In einem äußerst knappen Wettkampf im neu gebauten Cortina Sliding Centre hatten Wendl und Arlt nur 0,09 Sekunden Rückstand auf die siegreichen Italiener Emanuel Rieder und Simon Kainzwaldner. Platz zwei sicherten sich die Österreicher Thomas Steu und Wolfgang Kindl.

Italienischer Abend in Cortina d'Ampezzo

Der Wettkampftag entwickelte sich zu einem italienischen Abend in Cortina. Sowohl bei den Frauen als auch bei den Männern siegten die Gastgeber. Eitberger und Matschina gaben zwar alles, doch ihre Zeiten wurden von den Italienerinnen jeweils getoppt.

Matschina beschrieb die Nervosität vor dem Rennen: "Ich war sau-nervös oben am Start bei beiden Läufen. Mir war es im Endeffekt scheißegal, was unten rauskommt.
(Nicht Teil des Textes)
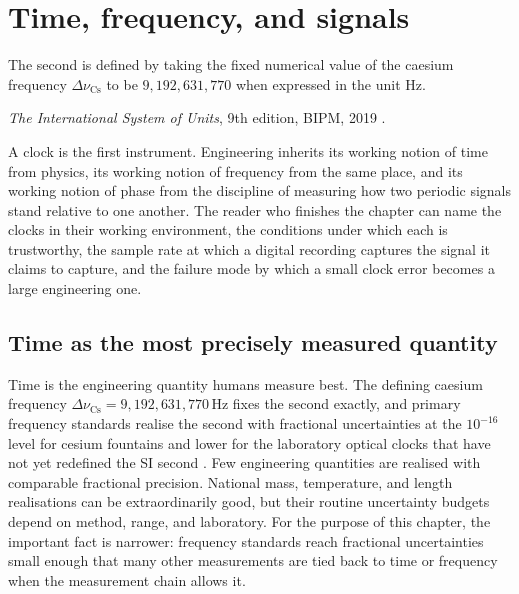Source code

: \chapter{Time, frequency, and signals}
\label{vol01:ch06}

\epigraph{The second is defined by taking the fixed numerical value
of the caesium frequency $\Delta\nu_{\text{Cs}}$ to be
$9{,}192{,}631{,}770$ when expressed in the unit
$\si{\hertz}$.}{\textit{The International System of Units}, 9th
edition, BIPM, 2019 \cite[\S 2.3.1]{std:bipm-si2019}.}


\noindent
A clock is the first instrument. Engineering inherits its working
notion of time from physics, its working notion of frequency from
the same place, and its working notion of phase from the discipline
of measuring how two periodic signals stand relative to one another.
The reader who finishes the chapter can name the clocks in their
working environment, the conditions under which each is trustworthy,
the sample rate at which a digital recording captures the signal it
claims to capture, and the failure mode by which a small clock error
becomes a large engineering one.

\section{Time as the most precisely measured quantity}

Time is the engineering quantity humans measure best. The defining
caesium frequency $\Delta\nu_{\text{Cs}} = 9{,}192{,}631{,}770 \,\si
{\hertz}$ fixes the second exactly, and primary frequency standards
realise the second with fractional uncertainties at the $10^{-16}$
level for cesium fountains and lower for the laboratory optical
clocks that have not yet redefined the SI second
\cite{web:nist-cesium-fountain,web:nist-optical-clock}. Few
engineering quantities are realised with comparable fractional
precision. National mass, temperature, and length realisations can
be extraordinarily good, but their routine uncertainty budgets
depend on method, range, and laboratory. For the purpose of this
chapter, the important fact is narrower: frequency standards reach
fractional uncertainties small enough that many other measurements
are tied back to time or frequency when the measurement chain
allows it.

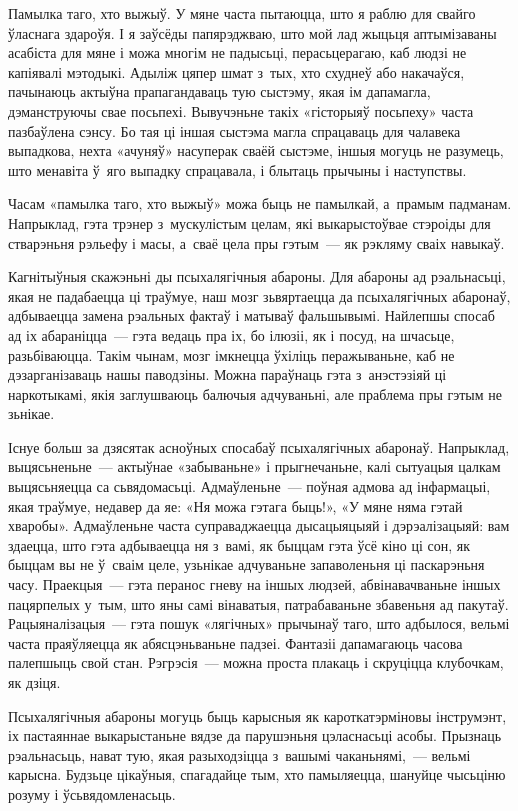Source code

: Памылка таго, хто выжыў. У мяне часта пытаюцца, што я раблю для свайго ўласнага здароўя. І я заўсёды папярэджваю, што мой лад жыцьця аптымізаваны асабіста для мяне і можа многім не падысьці, перасьцерагаю, каб людзі не капіявалі мэтодыкі. Адыліж цяпер шмат з~тых, хто схуднеў або накачаўся, пачынаюць актыўна прапагандаваць тую сыстэму, якая ім дапамагла, дэманструючы свае посьпехі. Вывучэньне такіх «гісторыяў посьпеху» часта пазбаўлена сэнсу. Бо тая ці іншая сыстэма магла спрацаваць для чалавека выпадкова, нехта «ачуняў» насуперак сваёй сыстэме, іншыя могуць не разумець, што менавіта ў~яго выпадку спрацавала, і блытаць прычыны і наступствы.

Часам «памылка таго, хто выжыў» можа быць не памылкай, а~прамым падманам. Напрыклад, гэта трэнер з~мускулістым целам, які выкарыстоўвае стэроіды для стварэньня рэльефу і масы, а~сваё цела пры гэтым~--- як рэкляму сваіх навыкаў.

Кагнітыўныя скажэньні ды псыхалягічныя абароны. Для абароны ад рэальнасьці, якая не падабаецца ці траўмуе, наш мозг зьвяртаецца да псыхалягічных абаронаў, адбываецца замена рэальных фактаў і матываў фальшывымі. Найлепшы спосаб ад іх абараніцца~--- гэта ведаць пра іх, бо ілюзіі, як і посуд, на шчасьце, разьбіваюцца. Такім чынам, мозг імкнецца ўхіліць перажываньне, каб не дэзарганізаваць нашы паводзіны. Можна параўнаць гэта з~анэстэзіяй ці наркотыкамі, якія заглушваюць балючыя адчуваньні, але праблема пры гэтым не зьнікае.

Існуе больш за дзясятак асноўных спосабаў псыхалягічных абаронаў. Напрыклад, выцясьненьне~--- актыўнае «забываньне» і прыгнечаньне, калі сытуацыя цалкам выцясьняецца са сьвядомасьці. Адмаўленьне~--- поўная адмова ад інфармацыі, якая траўмуе, недавер да яе: «Ня можа гэтага быць!», «У мяне няма гэтай хваробы». Адмаўленьне часта суправаджаецца дысацыяцыяй і дэрэалізацыяй: вам здаецца, што гэта адбываецца ня з~вамі, як быццам гэта ўсё кіно ці сон, як быццам вы не ў~сваім целе, узьнікае адчуваньне запаволеньня ці паскарэньня часу. Праекцыя~--- гэта перанос гневу на іншых людзей, абвінавачваньне іншых пацярпелых у~тым, што яны самі вінаватыя, патрабаваньне збавеньня ад пакутаў. Рацыяналізацыя~--- гэта пошук «лягічных» прычынаў таго, што адбылося, вельмі часта праяўляецца як абясцэньваньне падзеі. Фантазіі дапамагаюць часова палепшыць свой стан. Рэгрэсія~--- можна проста плакаць і скруціцца клубочкам, як дзіця.

Псыхалягічныя абароны могуць быць карысныя як кароткатэрміновы інструмэнт, іх пастаяннае выкарыстаньне вядзе да парушэньня цэласнасьці асобы. Прызнаць рэальнасьць, нават тую, якая разыходзіцца з~вашымі чаканьнямі,~--- вельмі карысна. Будзьце цікаўныя, спагадайце тым, хто памыляецца, шануйце чысьціню розуму і ўсьвядомленасьць.

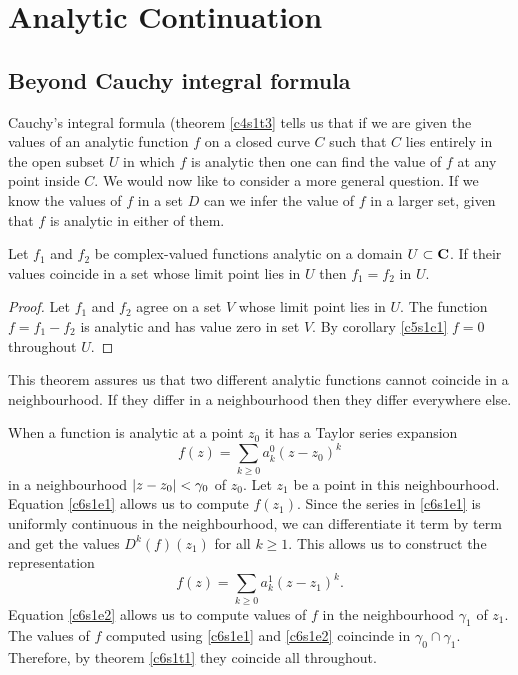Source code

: \chapter{Analytic Continuation}\label{c6}
\section{Beyond Cauchy integral formula}\label{c6s1}
Cauchy's integral formula (theorem \ref{c4s1t3} tells us that if we are given the
values of an analytic function $f$ on a closed curve $C$ such that $C$ lies 
entirely in the open subset $U$ in which $f$ is analytic then one can find the 
value of $f$ at any point inside $C$. We would now like to consider a more general
question. If we know the values of $f$ in a set $D$ can we infer the value of $f$
in a larger set, given that $f$ is analytic in either of them.

\begin{thm}\label{c6s1t1}
Let $f_1$ and $f_2$ be complex-valued functions analytic on a domain $U \subset \mathbf{C}$.
If their values coincide in a set whose limit point lies in $U$ then $f_1 = f_2$ in 
$U$.
\end{thm}
\begin{proof}
Let $f_1$ and $f_2$ agree on a set $V$ whose limit point lies in $U$. The function 
$f = f_1 - f_2$ is analytic and has value zero in set $V$. By corollary \ref{c5s1c1}
$f = 0$ throughout $U$.
\end{proof}

This theorem assures us that two different analytic functions cannot coincide in a
neighbourhood. If they differ in a neighbourhood then they differ everywhere else.

When a function is analytic at a point $z_0$ it has a Taylor series expansion
\begin{equation}\label{c6s1e1}
f(z) = \sum_{k \ge 0}a_k^0(z - z_0)^k
\end{equation}
in a neighbourhood $\left\vert{z - z_0}\right\vert < \gamma_0$ of $z_0$. Let $z_1$ be a point in
this neighbourhood. Equation \eqref{c6s1e1} allows us to compute $f(z_1)$. Since
the series in \eqref{c6s1e1} is uniformly continuous in the neighbourhood, we can
differentiate it term by term and get the values $D^k(f)(z_1)$ for all $k \ge 1$.
This allows us to construct the representation
\begin{equation}\label{c6s1e2}
f(z) = \sum_{k \ge 0}a_k^1(z - z_1)^k.
\end{equation}
Equation \eqref{c6s1e2} allows us to compute values of $f$ in the neighbourhood
$\gamma_1$ of $z_1$. The values of $f$ computed using \eqref{c6s1e1} and 
\eqref{c6s1e2} coincinde in $\gamma_0 \cap \gamma_1$. Therefore, by theorem 
\ref{c6s1t1} they coincide all throughout. 

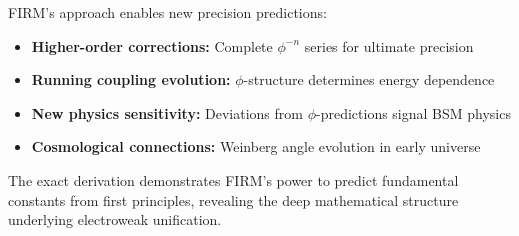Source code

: FIRM's approach enables new precision predictions:

\begin{itemize}
\item \textbf{Higher-order corrections:} Complete $\phi^{-n}$ series for ultimate precision
\item \textbf{Running coupling evolution:} $\phi$-structure determines energy dependence  
\item \textbf{New physics sensitivity:} Deviations from $\phi$-predictions signal BSM physics
\item \textbf{Cosmological connections:} Weinberg angle evolution in early universe
\end{itemize}

The exact derivation demonstrates FIRM's power to predict fundamental constants from first principles, revealing the deep mathematical structure underlying electroweak unification.
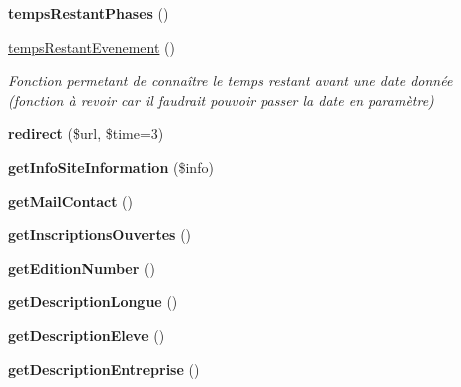 \begin{DoxyCompactItemize}
\item 
\hypertarget{function_8php_ad6f79d8c143ad0f2e5ad98b72dc704c6}{{\bfseries temps\-Restant\-Phases} ()}\label{function_8php_ad6f79d8c143ad0f2e5ad98b72dc704c6}

\item 
\hyperlink{function_8php_aab960eb2647ea0acdae908f5e266f0b7}{temps\-Restant\-Evenement} ()
\begin{DoxyCompactList}\small\item\em Fonction permetant de connaître le temps restant avant une date donnée (fonction à revoir car il faudrait pouvoir passer la date en paramètre) \end{DoxyCompactList}\item 
\hypertarget{function_8php_a05f4bb6d10cc6111be0ac7ef6d64afe2}{{\bfseries redirect} (\$url, \$time=3)}\label{function_8php_a05f4bb6d10cc6111be0ac7ef6d64afe2}

\item 
\hypertarget{function_8php_ae794d06da96bc5584fea22c6cf17e6b1}{{\bfseries get\-Info\-Site\-Information} (\$info)}\label{function_8php_ae794d06da96bc5584fea22c6cf17e6b1}

\item 
\hypertarget{function_8php_aeaa7663b14ca5424bead755e3dc3ad3e}{{\bfseries get\-Mail\-Contact} ()}\label{function_8php_aeaa7663b14ca5424bead755e3dc3ad3e}

\item 
\hypertarget{function_8php_a232dc7b3702c6020351ad2a6d4709440}{{\bfseries get\-Inscriptions\-Ouvertes} ()}\label{function_8php_a232dc7b3702c6020351ad2a6d4709440}

\item 
\hypertarget{function_8php_a6afecdb008ec400eb6ea7e81b390e75a}{{\bfseries get\-Edition\-Number} ()}\label{function_8php_a6afecdb008ec400eb6ea7e81b390e75a}

\item 
\hypertarget{function_8php_a2b58a58c58d378d8e5e45a8a4975a9c6}{{\bfseries get\-Description\-Longue} ()}\label{function_8php_a2b58a58c58d378d8e5e45a8a4975a9c6}

\item 
\hypertarget{function_8php_a14c27ac7d6919e63feeb208b23fb8e0f}{{\bfseries get\-Description\-Eleve} ()}\label{function_8php_a14c27ac7d6919e63feeb208b23fb8e0f}

\item 
\hypertarget{function_8php_a456229c528a5651cdb5a0c9b7c7207a7}{{\bfseries get\-Description\-Entreprise} ()}\label{function_8php_a456229c528a5651cdb5a0c9b7c7207a7}

\end{DoxyCompactItemize}


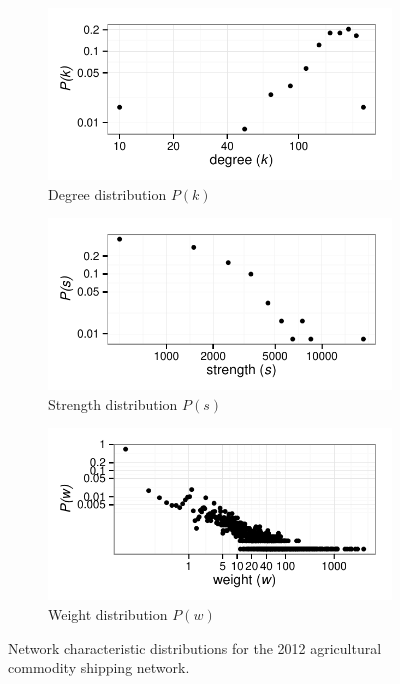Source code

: \documentclass[12pt]{article}
\begin{document}
\begin{figure}[h]
	\centering
	\begin{subfigure}[b]{0.5\textwidth}
		\centering
        	\includegraphics[width=\textwidth]{degree_dist.pdf}
        	\caption{Degree distribution $P(k)$}
        	\label{fig:degree dist}
	\end{subfigure}
	\hfill
	\begin{subfigure}[b]{0.5\textwidth}
		\centering
        	\includegraphics[width=\textwidth]{strength_dist.pdf}
        	\caption{Strength distribution $P(s)$}
        	\label{fig:strength dist}
	\end{subfigure}
	\hfill
	\begin{subfigure}[b]{0.5\textwidth}
		\centering
    		\includegraphics[width=\textwidth]{weight_dist.pdf}
   		\caption{Weight distribution $P(w)$}
        	\label{fig:weight dist}
	\end{subfigure}
	\caption{Network characteristic distributions for the 2012 agricultural commodity shipping network.}
	\label{fig:distributions}
\end{figure}
		
\end{document}
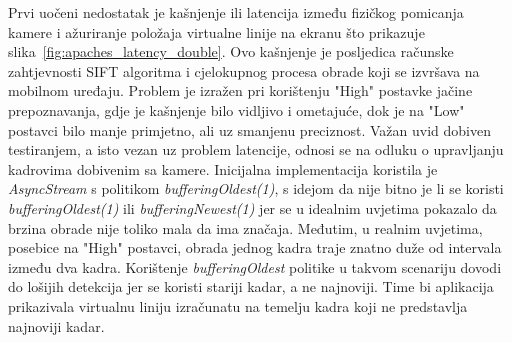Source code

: Prvi uočeni nedostatak je kašnjenje ili latencija između fizičkog pomicanja kamere i ažuriranje položaja virtualne linije na ekranu što prikazuje slika~\ref{fig:apaches_latency_double}. Ovo kašnjenje je posljedica računske zahtjevnosti SIFT algoritma i cjelokupnog procesa obrade koji se izvršava na mobilnom uređaju. Problem je izražen pri korištenju "High" postavke jačine prepoznavanja, gdje je kašnjenje bilo vidljivo i ometajuće, dok je na "Low" postavci bilo manje primjetno, ali uz smanjenu preciznost. 
Važan uvid dobiven testiranjem, a isto vezan uz problem latencije, odnosi se na odluku o upravljanju kadrovima dobivenim sa kamere. Inicijalna implementacija koristila je \textit{AsyncStream} s politikom \textit{bufferingOldest(1)}, s idejom da nije bitno je li se koristi \textit{bufferingOldest(1)} ili \textit{bufferingNewest(1)} jer se u idealnim uvjetima pokazalo da brzina obrade nije toliko mala da ima značaja. Međutim, u realnim uvjetima, posebice na "High" postavci, obrada jednog kadra traje znatno duže od intervala između dva kadra. Korištenje \textit{bufferingOldest} politike u takvom scenariju dovodi do lošijih detekcija jer se koristi stariji kadar, a ne najnoviji. Time bi aplikacija prikazivala virtualnu liniju izračunatu na temelju kadra koji ne predstavlja najnoviji kadar.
Ich wollte einfach nur Spaß haben." Das Duo hatte bei der Olympia-Generalprobe in Oberhof noch einen Sturz erlitten, doch sie ließen sich nicht entmutigen.

Besondere Umstände und persönliche Geschichten

Insgesamt waren nur elf Teams an den Start gegangen, da das Internationale Olympische Komitee nur eine Mannschaft je Nation zugelassen hatte. Dies hatte zur Folge, dass die WM-Zweiten und Europameister Jessica Degenhardt und Cheyenne Rosenthal nicht teilnehmen durften.

Eitberger erklärte ihr Erfolgsrezept: "Den Schlüssel auch mal 'in die Ecke stellen, um hungrig zu bleiben'". Das Duo zog sich nach Berchtesgaden zurück, "zum Schlemmen, Relaxen und Spaß haben". Den Sturz in Oberhof bezeichnete Eitberger als "Wachrüttler für uns, um das Momentum wieder nach oben zu schrauben".

Partnerin Matschina blieb zuversichtlich: "Wir wissen, dass wir in Cortina fahren können." Immerhin hatte das Duo beim Testevent Ende November auf der neu gebauten Bahn im Cortina Sliding Centre gesiegt.

Mit diesen Erfolgen hat das deutsche Team nun bereits vier Medaillen aus vier Rennen in Cortina d'Ampezzo eingesammelt. Der Medaillenrausch könnte am Donnerstag im Teamwettbewerb seine Fortsetzung finden und die deutsche Rodel-Erfolgsserie weiterführen.